Decyzji w sprawie budowy pomnika przed Pałacem Prezydenckim dla uczczenia pamięć ofiar katastrofy smoleńskiej jeszcze nie ma. Wielu Polaków nie ma wątpliwości, że taki pomnik powinien na Krakowskim Przedmieściu stanąć.
Pierwsze projekty monumentu już powstają. - Będą na tym monumencie dłonie księży - opowiada autor jednego z projektów Maksymilian Biskupski. U niego projekt zamówiło kilka rodzin ofiar katastrofy, w tym wdowa po Przemysławie Gosiewskim.
Z pęknięciem
Budowę pomnika tam, gdzie po 10 kwietnia spotkali się Polacy, popiera też znany architekt Czesław Bielecki. - Jeżeli to jest miejsce ważne dla narodu, gdzie tysiące, a nawet miliony ludzi, spotkały się, aby wyrażać patriotyczne uczucia, to należy nadać temu formę - mówi.
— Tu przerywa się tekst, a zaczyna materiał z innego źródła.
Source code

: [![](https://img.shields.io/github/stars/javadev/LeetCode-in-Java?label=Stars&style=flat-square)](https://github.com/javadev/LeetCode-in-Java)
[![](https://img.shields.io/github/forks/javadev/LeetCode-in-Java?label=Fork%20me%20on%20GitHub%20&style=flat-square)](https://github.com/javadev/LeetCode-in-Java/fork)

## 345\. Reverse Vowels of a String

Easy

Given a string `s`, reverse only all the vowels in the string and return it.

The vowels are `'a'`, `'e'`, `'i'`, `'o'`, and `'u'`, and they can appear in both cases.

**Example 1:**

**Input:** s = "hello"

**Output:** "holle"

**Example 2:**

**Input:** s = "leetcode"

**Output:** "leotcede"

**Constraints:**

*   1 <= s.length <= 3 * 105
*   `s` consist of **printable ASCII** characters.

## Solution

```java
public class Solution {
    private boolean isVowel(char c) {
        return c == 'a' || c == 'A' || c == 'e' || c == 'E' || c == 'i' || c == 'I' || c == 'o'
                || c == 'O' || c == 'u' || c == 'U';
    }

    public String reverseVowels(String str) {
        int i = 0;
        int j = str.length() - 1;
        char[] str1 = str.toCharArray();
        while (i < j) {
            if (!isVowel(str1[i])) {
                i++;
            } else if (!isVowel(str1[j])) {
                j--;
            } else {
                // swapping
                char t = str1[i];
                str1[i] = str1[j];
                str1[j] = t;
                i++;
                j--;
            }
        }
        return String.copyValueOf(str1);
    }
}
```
Pomnik autorstwa Bieleckiego będzie miał formę prostą. Będzie to granitowy blok z datą katastrofy i orłem w koronie. Miałby nie tylko upamiętniać ofiary, ale społeczne podziały, które - według architekta - jej towarzyszyły. - To jest pęknięcie, rysa na organizmie państwowym - przekonuje Bielecki.
Prosty
Prostotę proponuje też inna architekt. W przypadku projektu Grażyny Bartnik forma ma drugorzędne znaczenie. - Jeszcze nie wiem, czy zrobiłabym poler czy matowy. To jest do dopracowania. Na razie chodziło mi o miejsce - mówi Bartnik. Miejsce ma być tuż obok pałacu prezydenckiego, w okolicy kościoła Wizytek.
Debata nad pomnikiem upamiętniającym ofiary katastrofy będzie trwać. Oby jej przebieg był bardziej konstruktywny niż rozmowy toczone dotychczas przed Pałacem.